Among companies FNZC analysts see at risk of missing expectations, Chorus rose 0.6 per cent to $4.93 on a volume of 1.2 million, Comvita decreased 0.2 per cent to $4.56, Fletcher Building fell 0.8 per cent to $4.96, Michael Hill International was unchanged at 60 cents, NZX rose 2 per cent to $1.02, Sky Network Television was up 2.1 per cent at $1.93, and Vista Group International increased 0.3 per cent to $4.
Air New Zealand posted the biggest decline for the day, falling 4.6 per cent to close at a three-month low $2.68 on a volume of 1.9 million. The airline lowered its forecast for annual earnings earlier this week, citing schedule disruptions caused by ongoing issues with some of its Rolls Royce engines, slowing domestic travel and inbound tourism.
"We note Air New Zealand's recent downgrade and suggest that the potential exists for companies exposed to the New Zealand consumer cycle to either experience, or signal in their outlook statements, earnings downside associated with deteriorating sentiment," FNZC said in a note to clients.
The ANZ-Roy Morgan consumer confidence survey showed people's optimism was above long-run average. They were feeling better about the state of their finances and willing to make big-ticket purchases.
Retailer Kathmandu Holdings rose 2.5 per cent to $2.45 on half its average volume. The outdoor equipment chain last month lowered its earnings guidance after soft trading through Christmas.
Outside the benchmark index, rival retailers Briscoe Group fell 0.6 per cent to $3.22 and Warehouse Group rose 0.5 per cent to $2.06.
Vital Healthcare Property Trust fell 2.4 per cent to $2.05 on a volume of 696,000, more than twice its 90-day average.
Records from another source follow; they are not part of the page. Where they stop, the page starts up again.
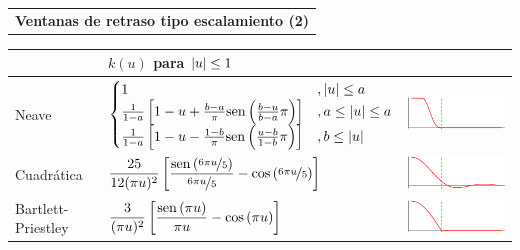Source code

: \begin{SidewaysTable}
\centering
{}
\begin{tabular}{c}
\textbf{Ventanas de retraso tipo escalamiento (2)}
\vspace{1em}
\end{tabular}

{
\begin{tabular}{lll}
\toprule
& $k(u)$ para $\left| u \right| \leq 1$  & \\
\midrule
Neave &
$\displaystyle 
\begin{cases}
1 &, \left| u \right|\leq a \\
\frac{1}{1-a}\left[ 1-u +\frac{b-a}{\pi}\mathrm{sen}\left( \frac{b-u}{b-a}\pi \right) \right] &, a \leq \left| u \right|\leq a \\
\frac{1}{1-a}\left[ 1-u -\frac{1-b}{\pi}\mathrm{sen}\left( \frac{u-b}{1-b}\pi \right) \right] &, b \leq \left| u \right| \\
\end{cases}
$
& \includegraphics[scale=.66]{./img_ventanas/ventana_neave.pdf}
\\
\rowcolor{gris}
Cuadrática &
$\displaystyle 
\frac{25}{12(\pi u)^{2}} 
\left[ \frac{\mathrm{sen}\left( \nicefrac{6 \pi u}{5} \right)}{\nicefrac{6\pi u}{5}} - \mathrm{cos}\left( \nicefrac{6 \pi u}{5} \right) \right]
$
& \includegraphics[scale=.66]{./img_ventanas/ventana_cuadratica.pdf}
\\
Bartlett-Priestley &
$\displaystyle 
\frac{3}{(\pi u)^{2}} \left[ \frac{\mathrm{sen}\left( \pi u \right)}{\pi u} - \mathrm{cos}\left( \pi u \right) \right]
$
& \includegraphics[scale=.66]{./img_ventanas/ventana_cosenoidal.pdf}
\\

\end{tabular}}
\end{SidewaysTable}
The owner of the healthcare property investor agreed to buy 11 properties from ASX-listed Healthscope for A$1.23 billion. While not a party to the deal, Vital is keen to be involved.
Goodson said Vital would probably need to raise capital to participate, which was why the price fell. However, he said people will probably be supportive if there were some changes in Vital's management fee arrangement.
Spark New Zealand was the most traded stock on a volume of almost 4 million. It fell 0.7 per cent to $4.025. Kiwi Property Group rose 0.4 per cent to $1.425 on a volume of 2.8 million, while Mercury NZ rose 0.6 per cent to $3.55. Precinct Properties New Zealand increased 0.3 per cent to $1.50 on a volume of 1.3 million.
Australia & New Zealand Banking Group was down 1.4 per cent at $26.14 and Westpac Banking Group fell 0.9 per cent to $25.77, while local lender Heartland Group decreased 0.7 per cent to $1.37.